This chapter compared the electroglottograph signal

with simultaneously obtained ultra-high speed films of the

vocal folds. The comparisons indicate that the EGG is

indicative of lateral glottal contact. The experiments of

Smith (42,43) that allegedly show that the EGG registers

acoustic and mechanical effects appear incorrect.

The behavior of the EGG during the different glottal

phases was described. An algorithm for determining the

instants of glottal opening and closure from the Diff EGG

was described and evaluated by comparing against the glottal

area. The O.Q. and period computed from the EGG were also

compared against the values determined from the glottal

area. The results indicate that the EGG provides an

accurate determination of the closing instant and the voice

period. The determination of the instant of glottal opening

is not as reliable, but is typically within 0.8 ms of the

corresponding instant determined from the glottal area.
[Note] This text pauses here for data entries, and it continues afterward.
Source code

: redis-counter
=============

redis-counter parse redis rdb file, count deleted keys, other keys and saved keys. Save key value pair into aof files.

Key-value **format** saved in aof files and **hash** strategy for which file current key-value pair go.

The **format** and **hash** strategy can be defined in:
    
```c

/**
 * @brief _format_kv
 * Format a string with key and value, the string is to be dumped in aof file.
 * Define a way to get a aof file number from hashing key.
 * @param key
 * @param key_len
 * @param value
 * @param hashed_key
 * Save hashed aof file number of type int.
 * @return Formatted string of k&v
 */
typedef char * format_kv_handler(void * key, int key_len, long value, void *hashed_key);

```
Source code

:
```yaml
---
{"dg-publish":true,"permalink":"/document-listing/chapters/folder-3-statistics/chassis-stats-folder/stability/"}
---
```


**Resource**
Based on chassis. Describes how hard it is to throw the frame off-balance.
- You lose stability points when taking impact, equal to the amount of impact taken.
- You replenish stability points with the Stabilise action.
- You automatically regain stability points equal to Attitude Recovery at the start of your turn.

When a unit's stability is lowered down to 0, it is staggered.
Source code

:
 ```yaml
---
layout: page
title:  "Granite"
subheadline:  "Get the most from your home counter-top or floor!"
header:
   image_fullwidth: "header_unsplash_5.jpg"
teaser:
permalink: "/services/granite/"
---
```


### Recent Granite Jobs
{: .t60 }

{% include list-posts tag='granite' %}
It was pointed out that the EGG is affected by mucus

strands bridging the folds. These appear to provide a

highly conductive path for the radio frequency signal used

in the EGG.

Finally, a qualitative model for the EGG was presented.














CHAPTER 4

SYNCHRONIZED GLOTTAL VOLUME VELOCITY,
GLOTTAL AREA AND THE EGG


Introduction


The vibration of the vocal folds and the relationship

between this vibration and the EGG was studied in the last

chapter. Here the concern is with correlating the EGG and

the acoustic consequence of vocal fold vibration, namely the

glottal sound source.

The periodic vibrations of the vocal folds cause

"puffs" of air to flow into the supraglottal cavities. This

airflow, or glottal volume velocity, is then shaped by the

acoustic vocal tract filter and radiated as sound at the

lips. The waveform of the glottal volume velocity (v-v) is

an important variable in determining the properties of the

radiated speech wave and is therefore fundamental to all

investigations of the speech production process.

While it was proposed as early as the 1830's that the

vocal folds act as a harmonic generator, the exact waveshape

of the v-v was obtained only in the 1950's, when the vocal

tract was finally understood and analysed as an acoustical

system (44). The reason for this is that the glottal v-v is

not easily transduced, but rather has to be somehow inferred

from the output at the mouth. This entails some method of

"cancelling out" or inverse filtering the effects. of the
80









vocal tract from the mouth output. Since the vocal tract

filter is also unknown, this too has to be estimated from

the speech signal. One possible way is to assume a

parametric model for the vocal tract, estimate the

parameters using the speech wave, and then use this derived

model to inverse filter the speech. Details of this

technique, and a number of related techniques are presented

in the next two sections.

There are several reasons for studying synchronized EGG

and glottal v-v, and it is appropriate to introduce them at

this point. Firstly, a common problem in all the currently

used methods of inverse filtering is deciding when the

method has performed correctly, i.e., deciding when the

inverse filter and the estimated glottal v-v are indeed the

true ones. Typically, this decision is based on the

presence or lack of certain "expected" features in the

resulting v-v waveform. The EGG, being an independently

obtained signal, can provide an objective basis for making

this decision if one knows how features in the EGG and the

v-v are related (37). Carrying this argument further, it

may be possible that the EGG can be used in automating the

inverse filtering itself (37).

The second motivation, related to the first has to do

with the difficulty of inverse filtering. The glottal v-v

has a significant influence on the quality of the voice

produced (45,46). Holmes (7) and Yea (47) have shown that

using a glottal excitation close to the true glottal v-v








can greatly improve the quality of the speech produced by

speech synthesizers. Thus, in situations such as a clinical

environment, voice or singing training, vocoding, etc.,

information about the glottal sound source is desirable, but

is precluded because of the difficulty or inappropriateness

of inverse filtering. The question then arises: Can the

EGG supply any of the information desired?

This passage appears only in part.